Mamet’s decision to do his next book without a traditional publisher does not mean that self-publishing will stop being discriminated: he will enter center stage, already  successful and we will now start hearing literary bigots say: “Some of my best friends are self-published.” They will continue with the canard that the majority of indie writers aren’t treated as equals because of their own fault.  They won’t say that “all self-publishing is garbage” anymore, but that enough of us are.  Most of the second class citizens of scribedom will still be tarred and feathered.

Well, people, we did not start self-publishing because we had David Mamet’s choice of a celebrity. We came to it because the publishing society didn’t give new talent a chance,well before we could turn our backs to it once POD and e-books became possible.

For the great majority of self-published writers, nothing will change: We are forced to take time from book-writing to devising marketing schemes on the internet, and to set siege to libraries’ castles, begging for access to the reading public. Don’t let me started on bookstores, as they are sore with us for being sold by their arch-enemy Amazon and for listing our titles with the merchandizing giant..

It doesn’t occur to booksellers that self-published authors would gladly list their books with them, if they would only agree to sell our titles. It is like shoe-stores refusing to sell boots that aren’t mass-produced. Or supermarkets rejecting local produce, no matter what quality.

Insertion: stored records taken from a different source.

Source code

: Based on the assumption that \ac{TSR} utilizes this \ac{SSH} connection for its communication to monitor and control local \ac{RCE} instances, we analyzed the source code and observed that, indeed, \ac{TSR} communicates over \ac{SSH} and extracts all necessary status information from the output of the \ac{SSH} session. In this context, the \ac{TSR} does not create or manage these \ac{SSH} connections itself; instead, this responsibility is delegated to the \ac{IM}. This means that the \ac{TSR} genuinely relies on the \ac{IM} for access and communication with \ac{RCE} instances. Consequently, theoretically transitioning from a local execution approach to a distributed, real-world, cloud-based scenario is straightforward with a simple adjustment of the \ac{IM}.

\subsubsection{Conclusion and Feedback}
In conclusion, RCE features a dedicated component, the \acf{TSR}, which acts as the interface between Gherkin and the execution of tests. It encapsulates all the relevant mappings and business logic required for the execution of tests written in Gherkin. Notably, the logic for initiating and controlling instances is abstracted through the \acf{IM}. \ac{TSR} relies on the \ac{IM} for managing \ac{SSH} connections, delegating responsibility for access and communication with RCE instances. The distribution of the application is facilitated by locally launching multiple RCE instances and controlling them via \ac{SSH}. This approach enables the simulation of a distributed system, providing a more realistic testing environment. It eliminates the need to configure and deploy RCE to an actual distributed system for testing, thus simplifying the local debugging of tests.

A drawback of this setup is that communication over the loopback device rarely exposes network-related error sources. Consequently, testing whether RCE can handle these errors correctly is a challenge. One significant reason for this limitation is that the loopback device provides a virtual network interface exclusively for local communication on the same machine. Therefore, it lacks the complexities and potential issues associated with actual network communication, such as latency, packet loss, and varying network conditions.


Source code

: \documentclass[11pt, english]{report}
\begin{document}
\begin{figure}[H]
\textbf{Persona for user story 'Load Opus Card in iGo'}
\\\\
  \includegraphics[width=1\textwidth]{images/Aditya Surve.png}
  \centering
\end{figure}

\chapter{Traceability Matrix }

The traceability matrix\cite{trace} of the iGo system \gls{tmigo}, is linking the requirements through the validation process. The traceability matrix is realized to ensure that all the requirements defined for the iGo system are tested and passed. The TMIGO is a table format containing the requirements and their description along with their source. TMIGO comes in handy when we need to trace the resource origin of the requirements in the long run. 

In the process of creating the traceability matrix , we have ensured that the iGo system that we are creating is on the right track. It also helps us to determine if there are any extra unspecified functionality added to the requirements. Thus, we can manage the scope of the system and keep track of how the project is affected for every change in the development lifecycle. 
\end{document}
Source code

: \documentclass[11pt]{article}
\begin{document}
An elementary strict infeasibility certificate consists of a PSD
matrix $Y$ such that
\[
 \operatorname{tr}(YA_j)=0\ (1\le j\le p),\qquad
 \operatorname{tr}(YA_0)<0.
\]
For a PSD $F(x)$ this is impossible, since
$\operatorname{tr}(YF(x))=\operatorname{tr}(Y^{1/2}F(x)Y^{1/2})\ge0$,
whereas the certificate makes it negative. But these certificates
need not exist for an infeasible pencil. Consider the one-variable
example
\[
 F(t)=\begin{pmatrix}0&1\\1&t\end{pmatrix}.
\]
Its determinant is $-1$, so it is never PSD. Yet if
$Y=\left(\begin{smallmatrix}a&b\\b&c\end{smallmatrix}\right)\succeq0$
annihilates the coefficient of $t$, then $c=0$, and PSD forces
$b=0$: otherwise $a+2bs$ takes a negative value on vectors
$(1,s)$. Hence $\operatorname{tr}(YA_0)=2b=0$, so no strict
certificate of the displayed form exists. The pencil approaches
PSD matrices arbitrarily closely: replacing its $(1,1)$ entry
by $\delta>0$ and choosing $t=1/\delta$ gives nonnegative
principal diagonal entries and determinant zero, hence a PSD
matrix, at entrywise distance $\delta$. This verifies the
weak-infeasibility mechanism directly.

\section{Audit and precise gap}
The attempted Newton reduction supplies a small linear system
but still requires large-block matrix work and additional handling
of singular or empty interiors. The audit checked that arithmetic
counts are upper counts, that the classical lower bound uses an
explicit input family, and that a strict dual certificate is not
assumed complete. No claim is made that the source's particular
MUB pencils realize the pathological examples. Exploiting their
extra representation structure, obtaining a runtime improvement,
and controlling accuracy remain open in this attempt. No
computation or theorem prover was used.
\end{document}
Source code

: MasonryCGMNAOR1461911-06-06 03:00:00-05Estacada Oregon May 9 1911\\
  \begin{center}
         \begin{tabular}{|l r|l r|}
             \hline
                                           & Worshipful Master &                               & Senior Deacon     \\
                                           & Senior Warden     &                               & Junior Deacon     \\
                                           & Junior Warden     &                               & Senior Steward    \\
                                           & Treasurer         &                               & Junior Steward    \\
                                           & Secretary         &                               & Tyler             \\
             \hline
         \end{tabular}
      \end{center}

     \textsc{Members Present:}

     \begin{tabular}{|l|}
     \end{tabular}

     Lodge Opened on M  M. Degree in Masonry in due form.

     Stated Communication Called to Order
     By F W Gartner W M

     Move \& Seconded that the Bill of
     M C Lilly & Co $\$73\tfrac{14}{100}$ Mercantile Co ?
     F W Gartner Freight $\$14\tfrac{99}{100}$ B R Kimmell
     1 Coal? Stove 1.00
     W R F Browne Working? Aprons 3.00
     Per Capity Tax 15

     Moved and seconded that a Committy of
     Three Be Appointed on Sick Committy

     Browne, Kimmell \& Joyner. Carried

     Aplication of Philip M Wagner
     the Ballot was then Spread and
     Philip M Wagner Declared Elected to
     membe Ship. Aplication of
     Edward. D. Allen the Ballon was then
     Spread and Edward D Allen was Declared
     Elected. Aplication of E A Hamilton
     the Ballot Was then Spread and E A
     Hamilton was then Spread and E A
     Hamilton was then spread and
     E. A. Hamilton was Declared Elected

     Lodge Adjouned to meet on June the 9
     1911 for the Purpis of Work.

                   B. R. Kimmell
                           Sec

When print and network media mention self-publishing, it isn’t to review the literary value of the works, but only as subject in business sections, treating it as a contraband and a thorn in the side of publishing houses. The reviewers don't review us simply because we don't have the imprimatur of one of the international conglomerates.

The indiePENdents.org “auditions” self-published books. A panel of three judges grants them (or not) our Seal of Good Writing and enters them into a catalog of Well Written, Well Edited, Unknown Books. They are indeed fit to be read; tell it to your librarian and book-seller: they seem to be deaf.

Self-published authors have a long way to go. By definition autonomous individuals, writers can’t organize strikes. But we can join as members of The indiePENdents.org and walk together on the long, uphill climb to recognition and acceptance of the many worthy books we produce.

Saturday, April 13, 2013

SELF-PUBLISHED AUTHORS IGNORED

My collection of rejection from The New York Times is enriched by one more letter about self-publishing. This time, it was my response to a polemic between Maureen Sullivan’s (ALA) and Scott Turow (Author’s Guild) over the question of diminishing royalties to authors:


I agree with Maureen Sullivan (Letters, April 11) that librarians should love authors. As President of ALA, she knows that they are our natural allies.

But I also agree with Scott Turow oposition (Op-Ed April 10) to the trend to make everyone but the writers themselves profit from their labor. As President of the Authors Guild, he stands against further erosion of authors’ right to some fruit of their labor.

Missing from this debate is the question of the livelihood of independent authors, whose writings aren’t offered by mainstream publishers. Many don’t even earn the Authors Guild’s minimum requirement of a $500 annual income from their books. A great number of worthy titles are hidden from library patrons simply because they are self-published. Their authors don’t have the same access to the reading public, which should be the ultimate arbiter of their success of failure.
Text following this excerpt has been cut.